━━━━━ MATERIAL SHOWN

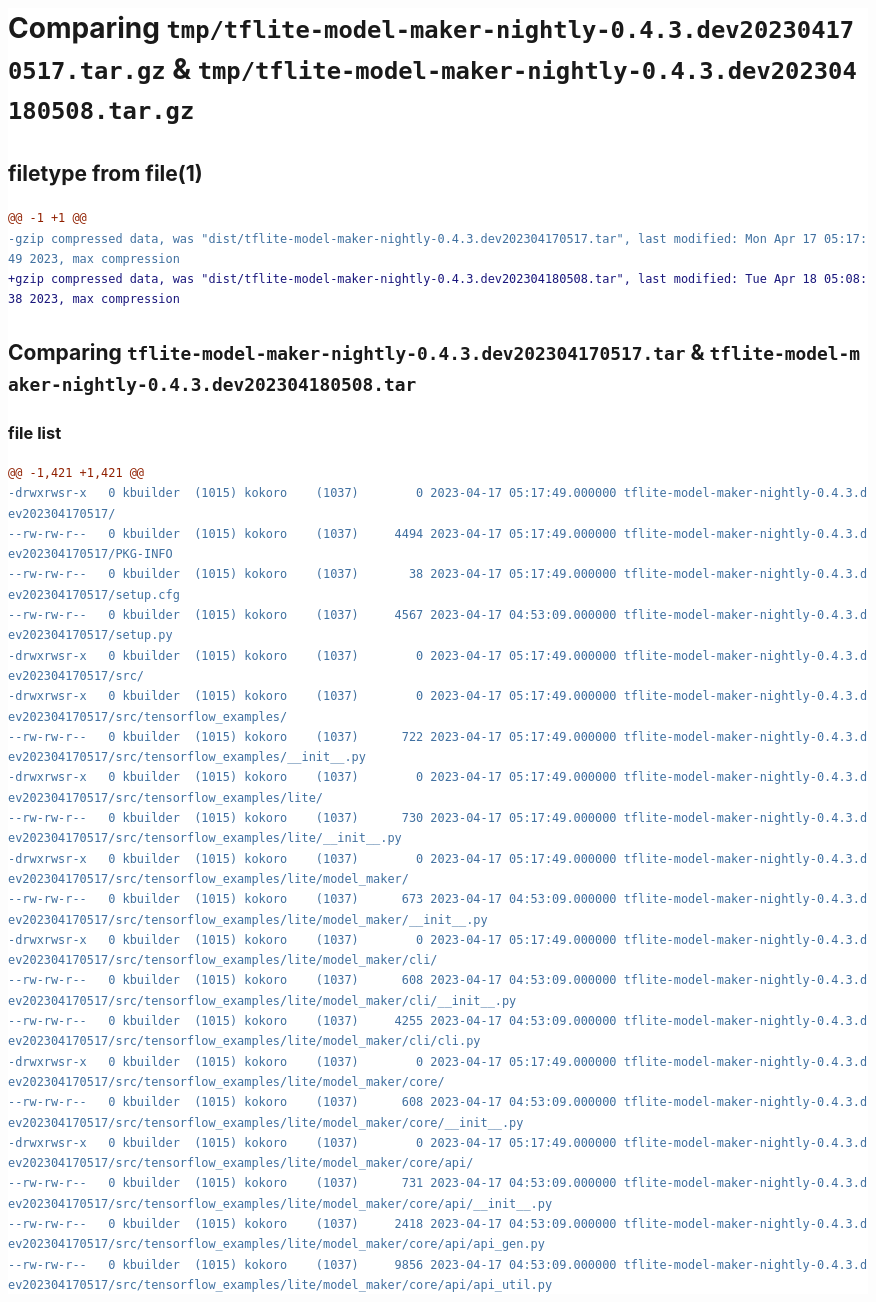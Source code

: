# Comparing `tmp/tflite-model-maker-nightly-0.4.3.dev202304170517.tar.gz` & `tmp/tflite-model-maker-nightly-0.4.3.dev202304180508.tar.gz`

## filetype from file(1)

```diff
@@ -1 +1 @@
-gzip compressed data, was "dist/tflite-model-maker-nightly-0.4.3.dev202304170517.tar", last modified: Mon Apr 17 05:17:49 2023, max compression
+gzip compressed data, was "dist/tflite-model-maker-nightly-0.4.3.dev202304180508.tar", last modified: Tue Apr 18 05:08:38 2023, max compression
```

## Comparing `tflite-model-maker-nightly-0.4.3.dev202304170517.tar` & `tflite-model-maker-nightly-0.4.3.dev202304180508.tar`

### file list

```diff
@@ -1,421 +1,421 @@
-drwxrwsr-x   0 kbuilder  (1015) kokoro    (1037)        0 2023-04-17 05:17:49.000000 tflite-model-maker-nightly-0.4.3.dev202304170517/
--rw-rw-r--   0 kbuilder  (1015) kokoro    (1037)     4494 2023-04-17 05:17:49.000000 tflite-model-maker-nightly-0.4.3.dev202304170517/PKG-INFO
--rw-rw-r--   0 kbuilder  (1015) kokoro    (1037)       38 2023-04-17 05:17:49.000000 tflite-model-maker-nightly-0.4.3.dev202304170517/setup.cfg
--rw-rw-r--   0 kbuilder  (1015) kokoro    (1037)     4567 2023-04-17 04:53:09.000000 tflite-model-maker-nightly-0.4.3.dev202304170517/setup.py
-drwxrwsr-x   0 kbuilder  (1015) kokoro    (1037)        0 2023-04-17 05:17:49.000000 tflite-model-maker-nightly-0.4.3.dev202304170517/src/
-drwxrwsr-x   0 kbuilder  (1015) kokoro    (1037)        0 2023-04-17 05:17:49.000000 tflite-model-maker-nightly-0.4.3.dev202304170517/src/tensorflow_examples/
--rw-rw-r--   0 kbuilder  (1015) kokoro    (1037)      722 2023-04-17 05:17:49.000000 tflite-model-maker-nightly-0.4.3.dev202304170517/src/tensorflow_examples/__init__.py
-drwxrwsr-x   0 kbuilder  (1015) kokoro    (1037)        0 2023-04-17 05:17:49.000000 tflite-model-maker-nightly-0.4.3.dev202304170517/src/tensorflow_examples/lite/
--rw-rw-r--   0 kbuilder  (1015) kokoro    (1037)      730 2023-04-17 05:17:49.000000 tflite-model-maker-nightly-0.4.3.dev202304170517/src/tensorflow_examples/lite/__init__.py
-drwxrwsr-x   0 kbuilder  (1015) kokoro    (1037)        0 2023-04-17 05:17:49.000000 tflite-model-maker-nightly-0.4.3.dev202304170517/src/tensorflow_examples/lite/model_maker/
--rw-rw-r--   0 kbuilder  (1015) kokoro    (1037)      673 2023-04-17 04:53:09.000000 tflite-model-maker-nightly-0.4.3.dev202304170517/src/tensorflow_examples/lite/model_maker/__init__.py
-drwxrwsr-x   0 kbuilder  (1015) kokoro    (1037)        0 2023-04-17 05:17:49.000000 tflite-model-maker-nightly-0.4.3.dev202304170517/src/tensorflow_examples/lite/model_maker/cli/
--rw-rw-r--   0 kbuilder  (1015) kokoro    (1037)      608 2023-04-17 04:53:09.000000 tflite-model-maker-nightly-0.4.3.dev202304170517/src/tensorflow_examples/lite/model_maker/cli/__init__.py
--rw-rw-r--   0 kbuilder  (1015) kokoro    (1037)     4255 2023-04-17 04:53:09.000000 tflite-model-maker-nightly-0.4.3.dev202304170517/src/tensorflow_examples/lite/model_maker/cli/cli.py
-drwxrwsr-x   0 kbuilder  (1015) kokoro    (1037)        0 2023-04-17 05:17:49.000000 tflite-model-maker-nightly-0.4.3.dev202304170517/src/tensorflow_examples/lite/model_maker/core/
--rw-rw-r--   0 kbuilder  (1015) kokoro    (1037)      608 2023-04-17 04:53:09.000000 tflite-model-maker-nightly-0.4.3.dev202304170517/src/tensorflow_examples/lite/model_maker/core/__init__.py
-drwxrwsr-x   0 kbuilder  (1015) kokoro    (1037)        0 2023-04-17 05:17:49.000000 tflite-model-maker-nightly-0.4.3.dev202304170517/src/tensorflow_examples/lite/model_maker/core/api/
--rw-rw-r--   0 kbuilder  (1015) kokoro    (1037)      731 2023-04-17 04:53:09.000000 tflite-model-maker-nightly-0.4.3.dev202304170517/src/tensorflow_examples/lite/model_maker/core/api/__init__.py
--rw-rw-r--   0 kbuilder  (1015) kokoro    (1037)     2418 2023-04-17 04:53:09.000000 tflite-model-maker-nightly-0.4.3.dev202304170517/src/tensorflow_examples/lite/model_maker/core/api/api_gen.py
--rw-rw-r--   0 kbuilder  (1015) kokoro    (1037)     9856 2023-04-17 04:53:09.000000 tflite-model-maker-nightly-0.4.3.dev202304170517/src/tensorflow_examples/lite/model_maker/core/api/api_util.py
```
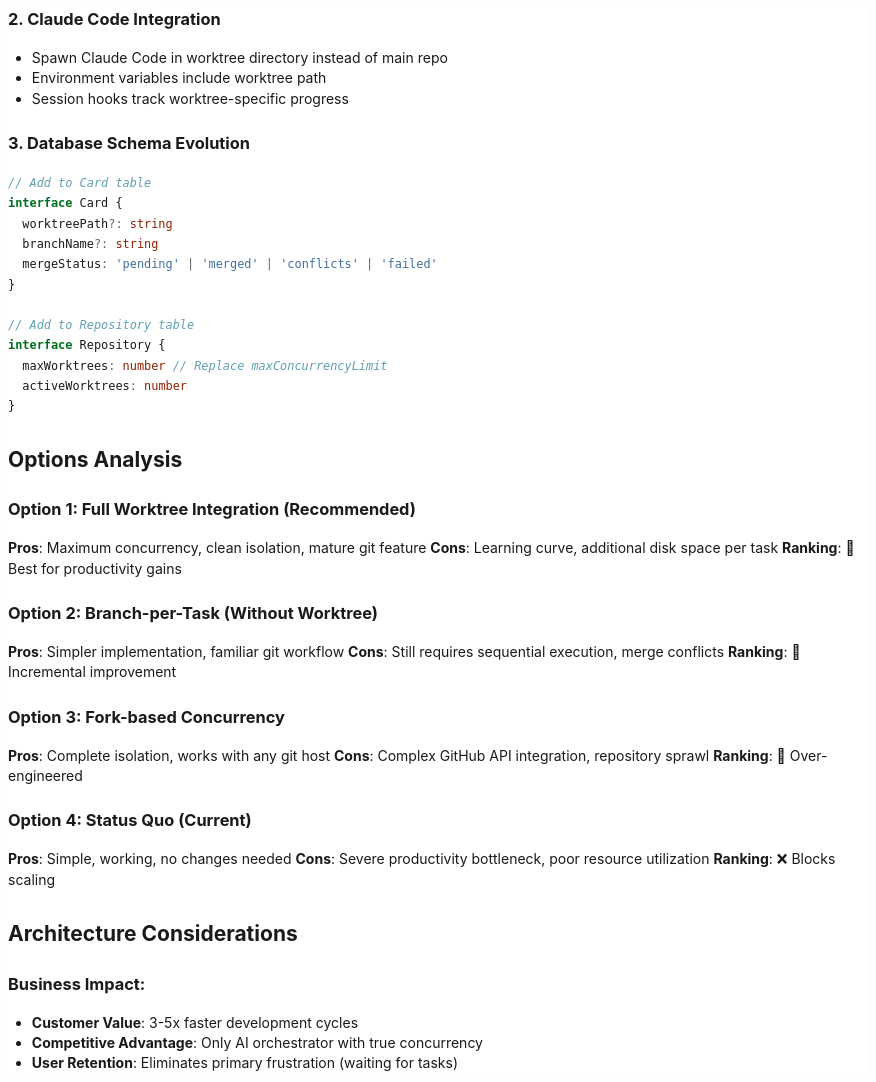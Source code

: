 ### 2. Claude Code Integration
- Spawn Claude Code in worktree directory instead of main repo
- Environment variables include worktree path
- Session hooks track worktree-specific progress

### 3. Database Schema Evolution
```typescript
// Add to Card table
interface Card {
  worktreePath?: string
  branchName?: string
  mergeStatus: 'pending' | 'merged' | 'conflicts' | 'failed'
}

// Add to Repository table  
interface Repository {
  maxWorktrees: number // Replace maxConcurrencyLimit
  activeWorktrees: number
}
```

## Options Analysis

### Option 1: Full Worktree Integration (Recommended)
**Pros**: Maximum concurrency, clean isolation, mature git feature
**Cons**: Learning curve, additional disk space per task
**Ranking**: 🥇 Best for productivity gains

### Option 2: Branch-per-Task (Without Worktree)
**Pros**: Simpler implementation, familiar git workflow
**Cons**: Still requires sequential execution, merge conflicts
**Ranking**: 🥈 Incremental improvement

### Option 3: Fork-based Concurrency
**Pros**: Complete isolation, works with any git host
**Cons**: Complex GitHub API integration, repository sprawl
**Ranking**: 🥉 Over-engineered

### Option 4: Status Quo (Current)
**Pros**: Simple, working, no changes needed
**Cons**: Severe productivity bottleneck, poor resource utilization
**Ranking**: ❌ Blocks scaling

## Architecture Considerations

### Business Impact:
- **Customer Value**: 3-5x faster development cycles
- **Competitive Advantage**: Only AI orchestrator with true concurrency
- **User Retention**: Eliminates primary frustration (waiting for tasks)
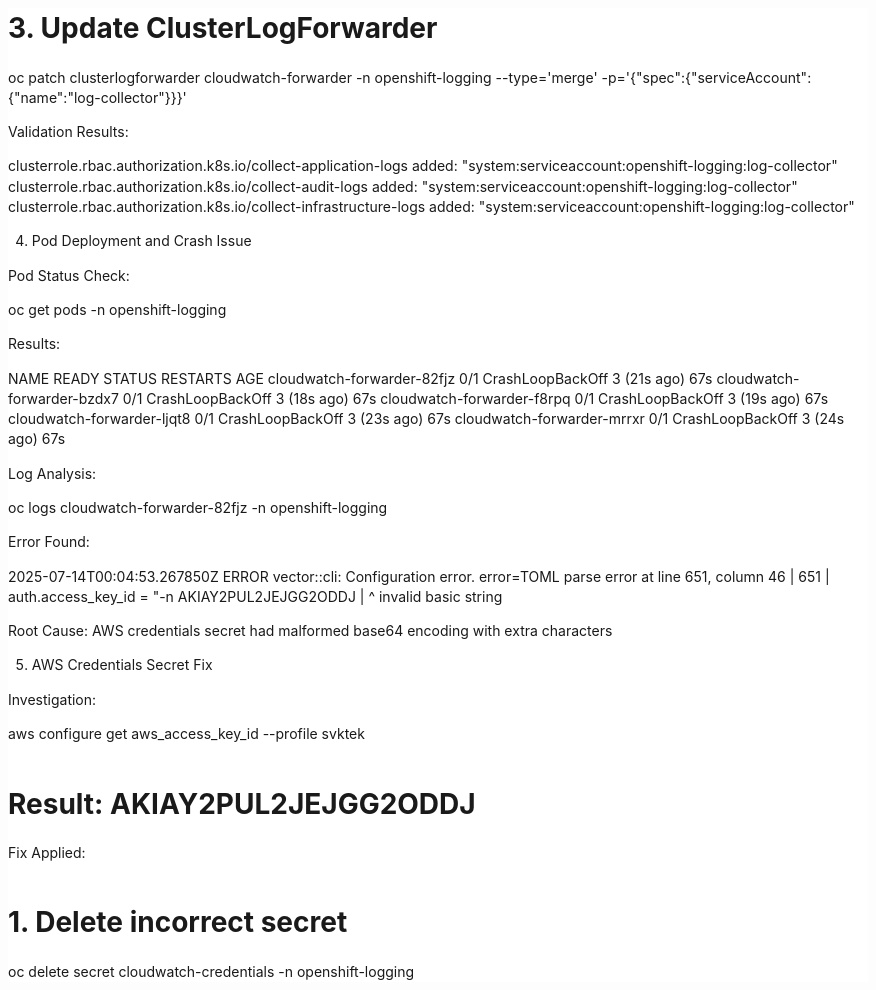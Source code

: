   # 3. Update ClusterLogForwarder
  oc patch clusterlogforwarder cloudwatch-forwarder -n openshift-logging --type='merge' -p='{"spec":{"serviceAccount":{"name":"log-collector"}}}'

  Validation Results:

  clusterrole.rbac.authorization.k8s.io/collect-application-logs added: "system:serviceaccount:openshift-logging:log-collector"
  clusterrole.rbac.authorization.k8s.io/collect-audit-logs added: "system:serviceaccount:openshift-logging:log-collector"
  clusterrole.rbac.authorization.k8s.io/collect-infrastructure-logs added: "system:serviceaccount:openshift-logging:log-collector"

  4. Pod Deployment and Crash Issue

  Pod Status Check:

  oc get pods -n openshift-logging

  Results:

  NAME                                        READY   STATUS             RESTARTS      AGE
  cloudwatch-forwarder-82fjz                  0/1     CrashLoopBackOff   3 (21s ago)   67s
  cloudwatch-forwarder-bzdx7                  0/1     CrashLoopBackOff   3 (18s ago)   67s
  cloudwatch-forwarder-f8rpq                  0/1     CrashLoopBackOff   3 (19s ago)   67s
  cloudwatch-forwarder-ljqt8                  0/1     CrashLoopBackOff   3 (23s ago)   67s
  cloudwatch-forwarder-mrrxr                  0/1     CrashLoopBackOff   3 (24s ago)   67s

  Log Analysis:

  oc logs cloudwatch-forwarder-82fjz -n openshift-logging

  Error Found:

  2025-07-14T00:04:53.267850Z ERROR vector::cli: Configuration error. error=TOML parse error at line 651, column 46
      |
  651 | auth.access_key_id = "-n AKIAY2PUL2JEJGG2ODDJ
      |                                              ^
  invalid basic string

  Root Cause: AWS credentials secret had malformed base64 encoding with extra characters

  5. AWS Credentials Secret Fix

  Investigation:

  aws configure get aws_access_key_id --profile svktek
  # Result: AKIAY2PUL2JEJGG2ODDJ

  Fix Applied:

  # 1. Delete incorrect secret
  oc delete secret cloudwatch-credentials -n openshift-logging
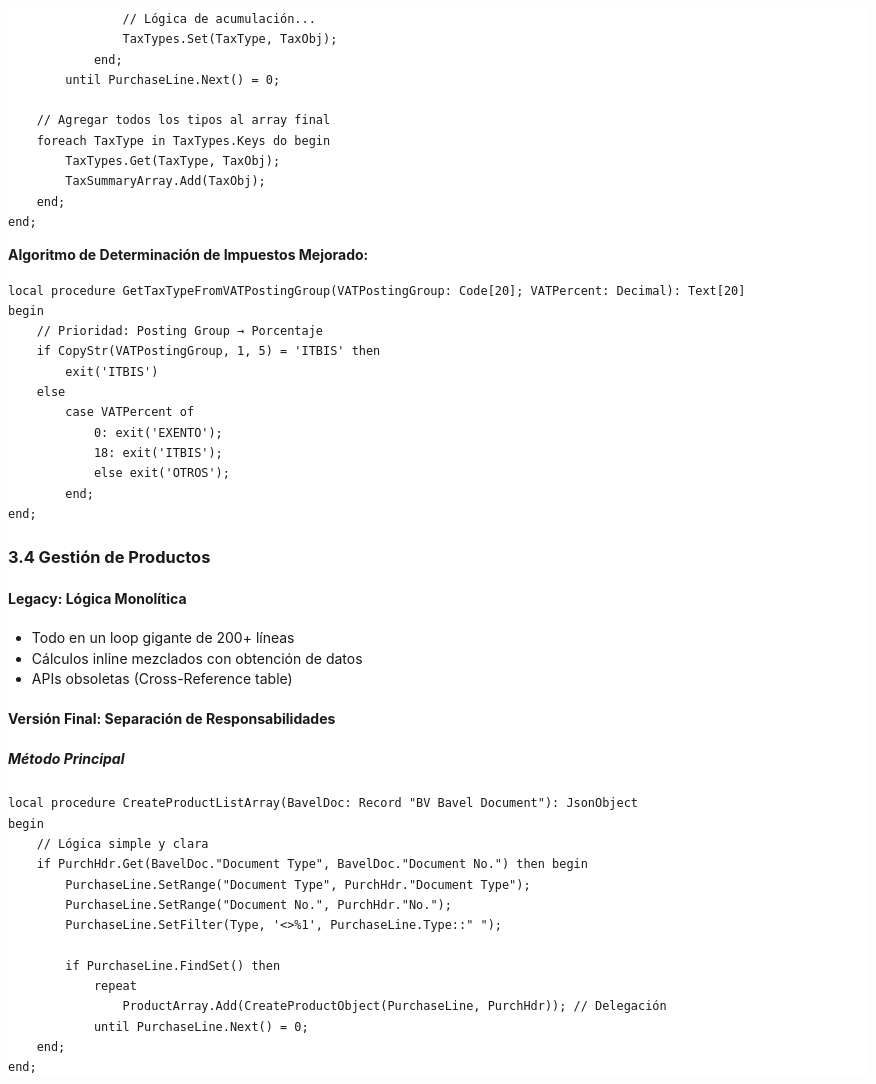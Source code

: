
 ```al
                // Lógica de acumulación...
                TaxTypes.Set(TaxType, TaxObj);
            end;
        until PurchaseLine.Next() = 0;
        
    // Agregar todos los tipos al array final
    foreach TaxType in TaxTypes.Keys do begin
        TaxTypes.Get(TaxType, TaxObj);
        TaxSummaryArray.Add(TaxObj);
    end;
end;
```

**Algoritmo de Determinación de Impuestos Mejorado:**
```al
local procedure GetTaxTypeFromVATPostingGroup(VATPostingGroup: Code[20]; VATPercent: Decimal): Text[20]
begin
    // Prioridad: Posting Group → Porcentaje
    if CopyStr(VATPostingGroup, 1, 5) = 'ITBIS' then
        exit('ITBIS')
    else
        case VATPercent of
            0: exit('EXENTO');
            18: exit('ITBIS');
            else exit('OTROS');
        end;
end;
```

### 3.4 Gestión de Productos

#### **Legacy: Lógica Monolítica**
- Todo en un loop gigante de 200+ líneas
- Cálculos inline mezclados con obtención de datos
- APIs obsoletas (Cross-Reference table)

#### **Versión Final: Separación de Responsabilidades**

##### **Método Principal**
```al
local procedure CreateProductListArray(BavelDoc: Record "BV Bavel Document"): JsonObject
begin
    // Lógica simple y clara
    if PurchHdr.Get(BavelDoc."Document Type", BavelDoc."Document No.") then begin
        PurchaseLine.SetRange("Document Type", PurchHdr."Document Type");
        PurchaseLine.SetRange("Document No.", PurchHdr."No.");
        PurchaseLine.SetFilter(Type, '<>%1', PurchaseLine.Type::" ");

        if PurchaseLine.FindSet() then
            repeat
                ProductArray.Add(CreateProductObject(PurchaseLine, PurchHdr)); // Delegación
            until PurchaseLine.Next() = 0;
    end;
end;
```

━━━━━━━━━━

**ABOUT THIS TASK**
All lines of the entries containing the string "then" must be shown in full.

**YOUR RESPONSE**
    if CopyStr(VATPostingGroup, 1, 5) = 'ITBIS' then
    if PurchHdr.Get(BavelDoc."Document Type", BavelDoc."Document No.") then begin
        if PurchaseLine.FindSet() then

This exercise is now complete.